Pull each line holding the word "Boxed" from the data.

[Stored data entries]
Start of Block

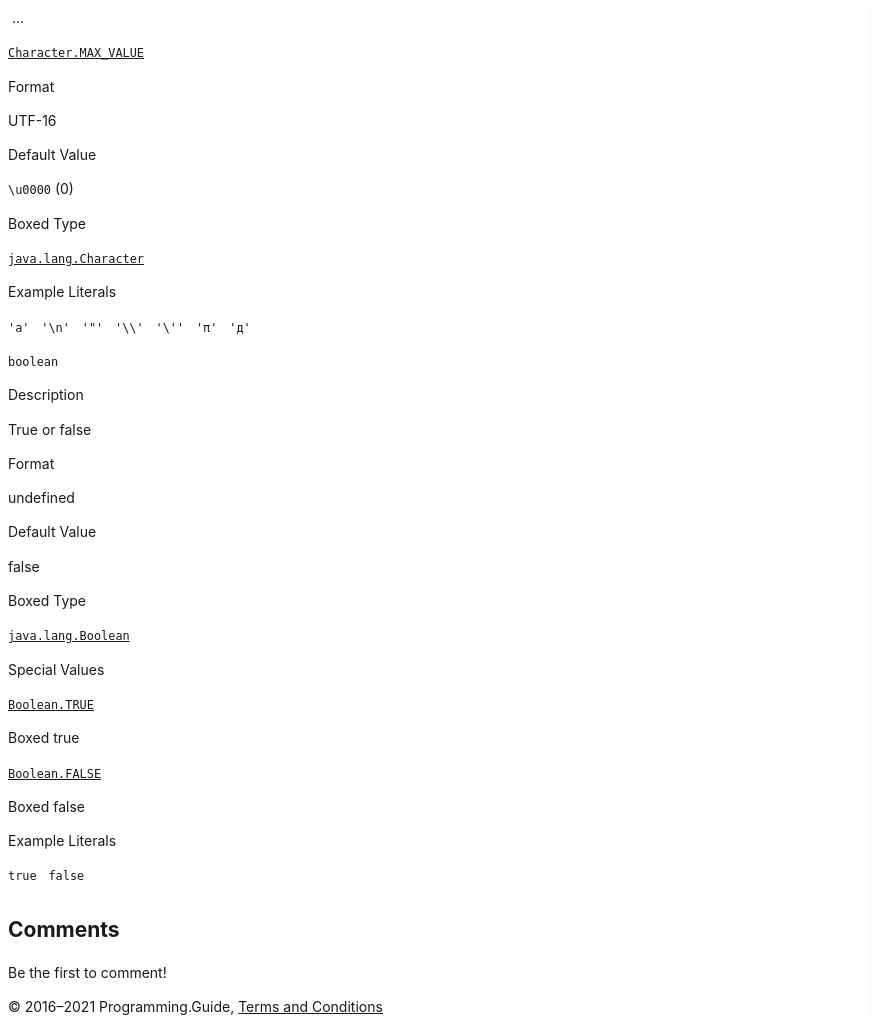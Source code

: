  … 

[`Character.MAX_VALUE`](https://docs.oracle.com/javase/8/docs/api/java/lang/Character.html#MAX_VALUE)

Format

UTF-16

Default Value

`\u0000` (0)

Boxed Type

[`java.lang.Character`](https://docs.oracle.com/javase/8/docs/api/java/lang/Character.html)

Example Literals

`'a'`   `'\n'`   `'"'`   `'\\'`   `'\''`   `'π'`   `'д'`

`boolean`

Description

True or false

Format

undefined

Default Value

false

Boxed Type

[`java.lang.Boolean`](https://docs.oracle.com/javase/8/docs/api/java/lang/Boolean.html)

Special Values

[`Boolean.TRUE`](https://docs.oracle.com/javase/8/docs/api/java/lang/Boolean.html#TRUE)

Boxed true

[`Boolean.FALSE`](https://docs.oracle.com/javase/8/docs/api/java/lang/Boolean.html#FALSE)

Boxed false

Example Literals

`true`   `false`

Comments
--------

Be the first to comment!

© 2016–2021 Programming.Guide, [Terms and Conditions](../terms-and-conditions.html)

End of Block

▶ _RESPONSE TO THE TASK_
Boxed Type
Boxed Type
Boxed true
Boxed false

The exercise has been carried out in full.